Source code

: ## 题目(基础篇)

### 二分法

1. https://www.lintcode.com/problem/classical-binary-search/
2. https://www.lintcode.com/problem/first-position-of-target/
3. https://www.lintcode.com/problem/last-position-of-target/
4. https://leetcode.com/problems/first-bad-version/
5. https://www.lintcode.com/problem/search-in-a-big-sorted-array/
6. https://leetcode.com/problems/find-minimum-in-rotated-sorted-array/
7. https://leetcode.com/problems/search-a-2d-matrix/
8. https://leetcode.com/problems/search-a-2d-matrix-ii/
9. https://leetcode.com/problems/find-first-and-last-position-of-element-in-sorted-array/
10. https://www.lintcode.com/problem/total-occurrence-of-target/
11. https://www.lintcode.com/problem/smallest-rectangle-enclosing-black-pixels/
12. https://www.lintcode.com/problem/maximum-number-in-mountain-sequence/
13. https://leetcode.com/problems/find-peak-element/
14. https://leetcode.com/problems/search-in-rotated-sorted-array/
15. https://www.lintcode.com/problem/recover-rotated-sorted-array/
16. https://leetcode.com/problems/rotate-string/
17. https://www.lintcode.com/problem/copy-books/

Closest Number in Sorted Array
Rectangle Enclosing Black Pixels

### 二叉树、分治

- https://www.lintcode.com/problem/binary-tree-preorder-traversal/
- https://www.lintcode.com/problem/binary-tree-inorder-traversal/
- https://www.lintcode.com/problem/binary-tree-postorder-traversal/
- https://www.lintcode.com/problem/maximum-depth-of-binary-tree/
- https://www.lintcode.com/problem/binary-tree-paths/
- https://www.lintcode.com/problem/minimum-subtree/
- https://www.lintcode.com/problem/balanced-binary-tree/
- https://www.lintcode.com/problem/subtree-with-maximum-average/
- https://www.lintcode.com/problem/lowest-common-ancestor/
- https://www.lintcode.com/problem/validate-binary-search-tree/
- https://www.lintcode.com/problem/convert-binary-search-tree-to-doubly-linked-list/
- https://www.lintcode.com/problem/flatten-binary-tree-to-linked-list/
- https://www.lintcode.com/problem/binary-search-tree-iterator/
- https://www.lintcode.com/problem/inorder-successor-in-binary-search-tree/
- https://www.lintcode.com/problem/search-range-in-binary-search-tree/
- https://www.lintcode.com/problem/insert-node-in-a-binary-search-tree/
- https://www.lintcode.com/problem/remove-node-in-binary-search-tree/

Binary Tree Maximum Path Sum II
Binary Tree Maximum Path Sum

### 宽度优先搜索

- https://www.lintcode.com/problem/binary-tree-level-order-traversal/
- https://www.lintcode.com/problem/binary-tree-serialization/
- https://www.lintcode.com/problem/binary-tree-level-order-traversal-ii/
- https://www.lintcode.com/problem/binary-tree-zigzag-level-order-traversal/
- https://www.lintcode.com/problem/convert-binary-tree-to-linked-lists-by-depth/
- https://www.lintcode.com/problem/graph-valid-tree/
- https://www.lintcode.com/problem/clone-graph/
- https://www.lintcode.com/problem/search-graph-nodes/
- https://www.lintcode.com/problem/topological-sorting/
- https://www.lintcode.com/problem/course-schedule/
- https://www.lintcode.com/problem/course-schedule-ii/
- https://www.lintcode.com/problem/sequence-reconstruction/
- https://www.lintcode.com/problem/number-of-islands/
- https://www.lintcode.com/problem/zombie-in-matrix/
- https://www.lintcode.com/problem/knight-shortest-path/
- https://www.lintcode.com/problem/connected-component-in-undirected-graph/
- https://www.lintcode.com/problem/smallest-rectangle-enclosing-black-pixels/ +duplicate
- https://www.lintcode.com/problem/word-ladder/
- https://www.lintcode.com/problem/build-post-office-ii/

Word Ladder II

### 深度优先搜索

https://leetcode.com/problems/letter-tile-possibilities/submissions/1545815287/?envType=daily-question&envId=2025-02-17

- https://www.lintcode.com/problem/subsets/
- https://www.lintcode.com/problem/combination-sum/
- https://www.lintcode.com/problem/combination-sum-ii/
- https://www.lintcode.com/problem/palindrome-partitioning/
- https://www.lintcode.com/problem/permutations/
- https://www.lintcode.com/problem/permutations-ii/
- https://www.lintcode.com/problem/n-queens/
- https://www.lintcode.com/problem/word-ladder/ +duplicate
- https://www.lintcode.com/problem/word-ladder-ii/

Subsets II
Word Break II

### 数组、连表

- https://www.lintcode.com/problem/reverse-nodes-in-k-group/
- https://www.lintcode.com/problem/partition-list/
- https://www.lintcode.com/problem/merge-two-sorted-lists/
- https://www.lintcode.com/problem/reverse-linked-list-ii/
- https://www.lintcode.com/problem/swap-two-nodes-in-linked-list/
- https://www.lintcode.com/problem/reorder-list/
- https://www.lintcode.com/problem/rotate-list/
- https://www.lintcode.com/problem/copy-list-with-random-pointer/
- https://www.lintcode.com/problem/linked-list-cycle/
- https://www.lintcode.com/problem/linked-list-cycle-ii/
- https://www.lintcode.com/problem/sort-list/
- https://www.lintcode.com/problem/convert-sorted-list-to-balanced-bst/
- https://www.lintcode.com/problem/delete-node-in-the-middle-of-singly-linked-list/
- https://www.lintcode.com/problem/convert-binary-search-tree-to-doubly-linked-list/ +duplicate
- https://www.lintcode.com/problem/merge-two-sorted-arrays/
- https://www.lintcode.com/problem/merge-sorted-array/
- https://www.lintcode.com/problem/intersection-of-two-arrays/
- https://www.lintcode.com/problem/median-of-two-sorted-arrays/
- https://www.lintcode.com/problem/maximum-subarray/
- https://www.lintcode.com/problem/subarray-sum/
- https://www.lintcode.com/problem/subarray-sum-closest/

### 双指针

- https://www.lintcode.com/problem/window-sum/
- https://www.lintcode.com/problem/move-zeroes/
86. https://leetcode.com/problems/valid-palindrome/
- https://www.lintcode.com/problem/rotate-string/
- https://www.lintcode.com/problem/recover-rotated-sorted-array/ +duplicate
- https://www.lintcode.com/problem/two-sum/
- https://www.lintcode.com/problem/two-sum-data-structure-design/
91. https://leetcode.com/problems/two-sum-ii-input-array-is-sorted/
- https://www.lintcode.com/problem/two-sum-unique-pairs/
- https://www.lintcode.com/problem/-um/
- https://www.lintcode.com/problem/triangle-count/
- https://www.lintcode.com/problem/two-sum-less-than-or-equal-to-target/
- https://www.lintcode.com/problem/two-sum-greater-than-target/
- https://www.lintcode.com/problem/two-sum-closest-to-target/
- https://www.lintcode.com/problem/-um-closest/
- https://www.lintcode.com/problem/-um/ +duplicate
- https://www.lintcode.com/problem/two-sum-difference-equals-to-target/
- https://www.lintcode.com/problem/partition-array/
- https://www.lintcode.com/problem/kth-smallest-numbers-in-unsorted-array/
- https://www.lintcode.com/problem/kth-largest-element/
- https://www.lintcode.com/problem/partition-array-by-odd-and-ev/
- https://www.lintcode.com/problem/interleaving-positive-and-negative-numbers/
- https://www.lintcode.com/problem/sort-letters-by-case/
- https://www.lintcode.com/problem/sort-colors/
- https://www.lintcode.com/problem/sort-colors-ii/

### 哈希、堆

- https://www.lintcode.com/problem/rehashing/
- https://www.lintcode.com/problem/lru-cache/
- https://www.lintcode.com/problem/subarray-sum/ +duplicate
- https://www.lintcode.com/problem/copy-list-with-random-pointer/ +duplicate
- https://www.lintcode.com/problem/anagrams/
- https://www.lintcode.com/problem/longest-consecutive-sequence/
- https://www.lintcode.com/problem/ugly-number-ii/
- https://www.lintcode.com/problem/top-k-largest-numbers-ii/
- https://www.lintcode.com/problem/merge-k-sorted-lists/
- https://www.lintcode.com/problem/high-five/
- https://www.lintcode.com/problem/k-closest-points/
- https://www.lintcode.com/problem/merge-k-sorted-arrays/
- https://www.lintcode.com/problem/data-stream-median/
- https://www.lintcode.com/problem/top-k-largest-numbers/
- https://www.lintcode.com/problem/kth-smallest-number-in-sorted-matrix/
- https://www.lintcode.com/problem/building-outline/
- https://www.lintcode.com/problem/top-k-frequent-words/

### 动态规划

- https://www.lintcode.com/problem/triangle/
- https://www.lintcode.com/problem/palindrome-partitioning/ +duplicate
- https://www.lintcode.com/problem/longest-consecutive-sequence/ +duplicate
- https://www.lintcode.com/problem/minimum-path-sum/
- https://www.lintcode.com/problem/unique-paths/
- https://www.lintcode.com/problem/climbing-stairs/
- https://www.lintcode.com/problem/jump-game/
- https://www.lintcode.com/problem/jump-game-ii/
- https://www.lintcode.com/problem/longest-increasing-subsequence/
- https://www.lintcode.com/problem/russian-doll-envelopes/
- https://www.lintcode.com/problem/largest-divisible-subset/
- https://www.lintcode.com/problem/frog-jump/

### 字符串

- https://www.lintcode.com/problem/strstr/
******
### EXERCISE
Scan the data for the word "string" and copy every line where it shows up.

### RESPONSE AREA
16. https://leetcode.com/problems/rotate-string/
- https://www.lintcode.com/problem/rotate-string/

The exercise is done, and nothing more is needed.